- What to do:
"сливать" is the word to look for; say how many lines of the listing below contain it, and nothing else.

Top of Records provided

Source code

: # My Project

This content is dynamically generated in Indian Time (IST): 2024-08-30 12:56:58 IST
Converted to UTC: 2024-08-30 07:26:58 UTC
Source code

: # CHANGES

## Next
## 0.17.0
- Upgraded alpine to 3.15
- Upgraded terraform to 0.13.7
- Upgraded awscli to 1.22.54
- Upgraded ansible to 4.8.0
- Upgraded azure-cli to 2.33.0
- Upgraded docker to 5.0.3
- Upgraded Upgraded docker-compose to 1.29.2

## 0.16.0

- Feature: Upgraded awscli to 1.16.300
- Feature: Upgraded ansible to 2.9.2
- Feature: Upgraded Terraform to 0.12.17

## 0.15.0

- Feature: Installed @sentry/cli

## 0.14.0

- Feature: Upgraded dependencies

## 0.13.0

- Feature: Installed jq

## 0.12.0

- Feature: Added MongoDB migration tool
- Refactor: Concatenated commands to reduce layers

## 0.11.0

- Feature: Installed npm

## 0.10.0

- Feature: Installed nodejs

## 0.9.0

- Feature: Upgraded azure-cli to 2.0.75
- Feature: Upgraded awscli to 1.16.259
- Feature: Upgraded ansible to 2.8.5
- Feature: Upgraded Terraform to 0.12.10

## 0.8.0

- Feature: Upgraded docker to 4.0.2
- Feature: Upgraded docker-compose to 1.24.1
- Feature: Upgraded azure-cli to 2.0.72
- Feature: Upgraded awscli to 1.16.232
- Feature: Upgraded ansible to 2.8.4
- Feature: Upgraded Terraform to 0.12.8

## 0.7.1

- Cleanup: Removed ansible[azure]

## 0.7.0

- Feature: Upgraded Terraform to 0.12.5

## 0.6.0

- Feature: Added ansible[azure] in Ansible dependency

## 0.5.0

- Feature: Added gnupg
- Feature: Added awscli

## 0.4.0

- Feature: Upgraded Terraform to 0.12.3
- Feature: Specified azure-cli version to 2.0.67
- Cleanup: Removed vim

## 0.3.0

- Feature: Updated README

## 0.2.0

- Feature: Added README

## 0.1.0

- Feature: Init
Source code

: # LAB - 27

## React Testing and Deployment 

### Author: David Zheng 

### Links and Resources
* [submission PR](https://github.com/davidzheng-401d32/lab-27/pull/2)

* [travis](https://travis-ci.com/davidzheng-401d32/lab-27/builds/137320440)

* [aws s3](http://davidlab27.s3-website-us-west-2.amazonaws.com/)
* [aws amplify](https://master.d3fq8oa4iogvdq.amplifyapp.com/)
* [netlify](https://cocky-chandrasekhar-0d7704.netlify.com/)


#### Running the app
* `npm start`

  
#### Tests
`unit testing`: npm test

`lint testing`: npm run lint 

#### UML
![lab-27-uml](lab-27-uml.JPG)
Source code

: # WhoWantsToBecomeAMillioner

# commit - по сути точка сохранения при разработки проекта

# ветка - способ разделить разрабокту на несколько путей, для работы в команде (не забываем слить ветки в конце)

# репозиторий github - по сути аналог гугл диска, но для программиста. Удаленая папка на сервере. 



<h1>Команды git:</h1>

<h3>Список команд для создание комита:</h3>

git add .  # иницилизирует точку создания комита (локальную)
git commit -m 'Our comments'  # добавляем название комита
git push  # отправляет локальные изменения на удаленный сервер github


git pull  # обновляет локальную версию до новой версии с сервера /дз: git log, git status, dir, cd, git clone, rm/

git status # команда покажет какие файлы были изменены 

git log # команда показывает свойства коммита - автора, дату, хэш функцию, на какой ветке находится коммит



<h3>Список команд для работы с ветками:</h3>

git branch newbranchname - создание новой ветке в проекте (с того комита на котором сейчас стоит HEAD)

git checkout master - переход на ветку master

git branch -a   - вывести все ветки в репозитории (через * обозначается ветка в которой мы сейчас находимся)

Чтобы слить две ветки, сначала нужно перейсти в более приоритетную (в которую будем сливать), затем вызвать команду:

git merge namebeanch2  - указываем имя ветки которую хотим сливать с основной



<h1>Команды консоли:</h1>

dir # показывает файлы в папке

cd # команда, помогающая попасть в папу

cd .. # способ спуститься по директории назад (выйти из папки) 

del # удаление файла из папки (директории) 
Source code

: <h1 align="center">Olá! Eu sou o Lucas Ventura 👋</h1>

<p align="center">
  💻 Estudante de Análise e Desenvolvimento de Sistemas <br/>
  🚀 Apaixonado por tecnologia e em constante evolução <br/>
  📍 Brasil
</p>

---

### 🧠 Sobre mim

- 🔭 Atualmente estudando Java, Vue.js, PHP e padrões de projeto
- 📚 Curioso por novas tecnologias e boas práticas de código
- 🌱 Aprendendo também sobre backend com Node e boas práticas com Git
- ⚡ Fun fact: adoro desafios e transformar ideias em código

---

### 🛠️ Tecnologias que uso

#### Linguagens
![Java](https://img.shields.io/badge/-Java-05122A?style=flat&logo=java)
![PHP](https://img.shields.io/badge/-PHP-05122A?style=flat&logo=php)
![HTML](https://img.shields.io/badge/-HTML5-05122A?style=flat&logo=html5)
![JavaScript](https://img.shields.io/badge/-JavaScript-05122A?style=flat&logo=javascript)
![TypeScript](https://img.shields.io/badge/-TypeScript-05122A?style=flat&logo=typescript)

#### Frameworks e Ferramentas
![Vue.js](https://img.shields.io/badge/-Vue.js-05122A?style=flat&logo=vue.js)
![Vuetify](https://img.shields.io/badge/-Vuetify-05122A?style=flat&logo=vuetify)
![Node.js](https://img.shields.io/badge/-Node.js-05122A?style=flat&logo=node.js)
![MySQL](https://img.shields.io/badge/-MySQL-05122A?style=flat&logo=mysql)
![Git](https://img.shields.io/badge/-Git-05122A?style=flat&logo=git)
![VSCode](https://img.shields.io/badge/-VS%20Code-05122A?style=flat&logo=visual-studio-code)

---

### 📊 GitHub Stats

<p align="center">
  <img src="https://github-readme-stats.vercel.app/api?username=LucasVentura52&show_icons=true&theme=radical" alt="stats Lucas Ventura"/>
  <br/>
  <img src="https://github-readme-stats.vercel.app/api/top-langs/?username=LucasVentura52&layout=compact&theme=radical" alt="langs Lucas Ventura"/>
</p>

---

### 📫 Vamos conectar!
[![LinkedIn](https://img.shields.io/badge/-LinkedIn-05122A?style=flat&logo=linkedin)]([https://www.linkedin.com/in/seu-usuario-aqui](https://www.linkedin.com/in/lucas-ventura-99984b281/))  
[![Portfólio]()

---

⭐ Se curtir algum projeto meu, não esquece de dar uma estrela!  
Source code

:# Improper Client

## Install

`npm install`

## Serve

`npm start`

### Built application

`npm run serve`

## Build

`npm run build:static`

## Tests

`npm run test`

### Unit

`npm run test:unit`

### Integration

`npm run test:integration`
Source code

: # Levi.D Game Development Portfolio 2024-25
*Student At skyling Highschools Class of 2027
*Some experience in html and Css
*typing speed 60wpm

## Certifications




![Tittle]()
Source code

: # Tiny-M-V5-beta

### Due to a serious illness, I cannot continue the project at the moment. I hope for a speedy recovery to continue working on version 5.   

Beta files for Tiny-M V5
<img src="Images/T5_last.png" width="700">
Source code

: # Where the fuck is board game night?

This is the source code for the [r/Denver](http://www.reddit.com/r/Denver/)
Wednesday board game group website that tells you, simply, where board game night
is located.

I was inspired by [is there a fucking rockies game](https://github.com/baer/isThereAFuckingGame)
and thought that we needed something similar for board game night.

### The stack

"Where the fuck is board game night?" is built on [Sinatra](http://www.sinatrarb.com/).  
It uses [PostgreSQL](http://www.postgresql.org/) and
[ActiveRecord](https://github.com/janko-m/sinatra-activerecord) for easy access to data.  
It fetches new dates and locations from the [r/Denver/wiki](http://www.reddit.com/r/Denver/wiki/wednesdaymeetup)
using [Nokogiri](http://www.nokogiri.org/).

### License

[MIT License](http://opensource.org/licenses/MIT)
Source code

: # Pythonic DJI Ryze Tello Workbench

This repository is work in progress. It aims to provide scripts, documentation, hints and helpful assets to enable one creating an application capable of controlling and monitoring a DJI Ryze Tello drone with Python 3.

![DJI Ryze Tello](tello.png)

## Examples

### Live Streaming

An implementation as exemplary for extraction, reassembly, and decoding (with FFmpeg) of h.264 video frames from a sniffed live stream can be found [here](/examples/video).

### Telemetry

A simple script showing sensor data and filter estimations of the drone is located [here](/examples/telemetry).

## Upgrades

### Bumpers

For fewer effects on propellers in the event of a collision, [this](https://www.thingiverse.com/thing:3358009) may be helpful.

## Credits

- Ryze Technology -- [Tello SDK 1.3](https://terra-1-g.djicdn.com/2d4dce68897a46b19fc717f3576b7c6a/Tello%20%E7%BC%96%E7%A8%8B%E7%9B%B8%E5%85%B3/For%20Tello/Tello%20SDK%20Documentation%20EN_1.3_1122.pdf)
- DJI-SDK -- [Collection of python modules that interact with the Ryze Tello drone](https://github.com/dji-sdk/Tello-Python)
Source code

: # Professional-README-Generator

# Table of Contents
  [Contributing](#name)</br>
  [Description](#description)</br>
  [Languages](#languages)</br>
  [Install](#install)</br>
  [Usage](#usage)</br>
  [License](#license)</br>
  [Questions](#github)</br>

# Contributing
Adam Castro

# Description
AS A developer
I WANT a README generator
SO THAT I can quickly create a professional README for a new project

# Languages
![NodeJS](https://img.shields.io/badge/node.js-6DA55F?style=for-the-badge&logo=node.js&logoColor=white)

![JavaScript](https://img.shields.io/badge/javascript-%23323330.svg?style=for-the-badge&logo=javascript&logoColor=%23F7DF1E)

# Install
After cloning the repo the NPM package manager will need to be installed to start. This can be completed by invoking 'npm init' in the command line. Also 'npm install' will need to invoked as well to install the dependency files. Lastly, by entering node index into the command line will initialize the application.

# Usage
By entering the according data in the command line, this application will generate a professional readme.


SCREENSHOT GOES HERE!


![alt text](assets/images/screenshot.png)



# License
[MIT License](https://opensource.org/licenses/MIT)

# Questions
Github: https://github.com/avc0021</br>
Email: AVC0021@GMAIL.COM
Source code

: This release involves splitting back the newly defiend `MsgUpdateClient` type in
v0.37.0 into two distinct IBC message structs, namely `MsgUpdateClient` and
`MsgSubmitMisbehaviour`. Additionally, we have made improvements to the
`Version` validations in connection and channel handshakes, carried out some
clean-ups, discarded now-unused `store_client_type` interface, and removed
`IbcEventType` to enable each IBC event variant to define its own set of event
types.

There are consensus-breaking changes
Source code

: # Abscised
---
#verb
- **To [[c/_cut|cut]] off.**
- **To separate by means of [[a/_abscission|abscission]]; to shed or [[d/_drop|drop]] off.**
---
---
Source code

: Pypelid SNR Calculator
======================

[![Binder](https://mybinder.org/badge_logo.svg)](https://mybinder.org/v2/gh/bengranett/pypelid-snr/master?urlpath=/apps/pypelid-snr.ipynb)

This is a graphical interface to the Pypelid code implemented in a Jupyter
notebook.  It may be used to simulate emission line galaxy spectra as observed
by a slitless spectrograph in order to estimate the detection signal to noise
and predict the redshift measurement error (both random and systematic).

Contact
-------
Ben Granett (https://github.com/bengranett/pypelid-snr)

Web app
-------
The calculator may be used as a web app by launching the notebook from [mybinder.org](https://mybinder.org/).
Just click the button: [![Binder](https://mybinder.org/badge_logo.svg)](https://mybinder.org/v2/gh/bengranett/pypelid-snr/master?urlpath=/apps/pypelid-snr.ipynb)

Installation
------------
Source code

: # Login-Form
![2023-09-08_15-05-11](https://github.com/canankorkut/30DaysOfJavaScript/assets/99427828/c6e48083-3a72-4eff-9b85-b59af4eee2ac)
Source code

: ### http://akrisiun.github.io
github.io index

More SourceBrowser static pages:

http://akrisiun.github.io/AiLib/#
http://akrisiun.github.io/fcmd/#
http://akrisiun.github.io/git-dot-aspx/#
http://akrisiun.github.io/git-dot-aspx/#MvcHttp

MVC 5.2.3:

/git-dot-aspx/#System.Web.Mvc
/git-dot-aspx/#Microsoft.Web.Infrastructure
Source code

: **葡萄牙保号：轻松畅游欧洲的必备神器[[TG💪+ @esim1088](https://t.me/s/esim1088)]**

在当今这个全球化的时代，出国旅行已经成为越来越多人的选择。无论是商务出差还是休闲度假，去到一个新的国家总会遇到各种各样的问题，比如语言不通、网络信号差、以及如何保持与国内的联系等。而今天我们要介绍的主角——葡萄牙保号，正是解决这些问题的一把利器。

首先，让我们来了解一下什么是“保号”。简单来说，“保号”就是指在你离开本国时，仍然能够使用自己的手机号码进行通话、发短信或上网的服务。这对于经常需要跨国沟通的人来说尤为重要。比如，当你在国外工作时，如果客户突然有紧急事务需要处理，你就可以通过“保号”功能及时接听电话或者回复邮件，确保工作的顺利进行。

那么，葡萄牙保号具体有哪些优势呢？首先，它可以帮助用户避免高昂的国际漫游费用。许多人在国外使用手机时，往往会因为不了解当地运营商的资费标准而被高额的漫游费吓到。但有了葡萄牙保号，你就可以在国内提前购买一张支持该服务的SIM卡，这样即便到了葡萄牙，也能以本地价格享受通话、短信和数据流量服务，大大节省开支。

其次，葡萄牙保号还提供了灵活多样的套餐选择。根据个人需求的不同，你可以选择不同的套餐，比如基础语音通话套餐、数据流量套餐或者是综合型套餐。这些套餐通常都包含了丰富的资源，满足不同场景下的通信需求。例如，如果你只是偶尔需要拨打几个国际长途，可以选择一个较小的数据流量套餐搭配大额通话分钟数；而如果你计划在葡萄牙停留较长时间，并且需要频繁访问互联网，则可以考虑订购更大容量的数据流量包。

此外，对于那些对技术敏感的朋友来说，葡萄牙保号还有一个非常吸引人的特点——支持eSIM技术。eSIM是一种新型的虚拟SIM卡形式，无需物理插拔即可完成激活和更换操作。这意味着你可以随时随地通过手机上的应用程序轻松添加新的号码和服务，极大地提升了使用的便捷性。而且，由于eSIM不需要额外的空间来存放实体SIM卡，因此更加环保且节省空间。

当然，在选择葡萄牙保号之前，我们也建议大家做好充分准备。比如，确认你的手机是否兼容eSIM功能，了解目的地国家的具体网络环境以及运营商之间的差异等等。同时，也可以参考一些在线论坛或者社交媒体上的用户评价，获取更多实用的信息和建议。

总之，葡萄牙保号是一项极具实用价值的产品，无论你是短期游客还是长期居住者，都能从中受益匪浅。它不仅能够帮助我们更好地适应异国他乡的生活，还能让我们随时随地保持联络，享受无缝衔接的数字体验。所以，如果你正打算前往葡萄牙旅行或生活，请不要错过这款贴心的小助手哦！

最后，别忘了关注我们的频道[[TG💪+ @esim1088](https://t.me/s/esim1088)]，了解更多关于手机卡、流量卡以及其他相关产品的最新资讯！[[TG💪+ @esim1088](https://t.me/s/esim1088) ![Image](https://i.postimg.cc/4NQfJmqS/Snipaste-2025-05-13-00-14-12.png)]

Bottom of Records provided

- Solution to this exercise:
2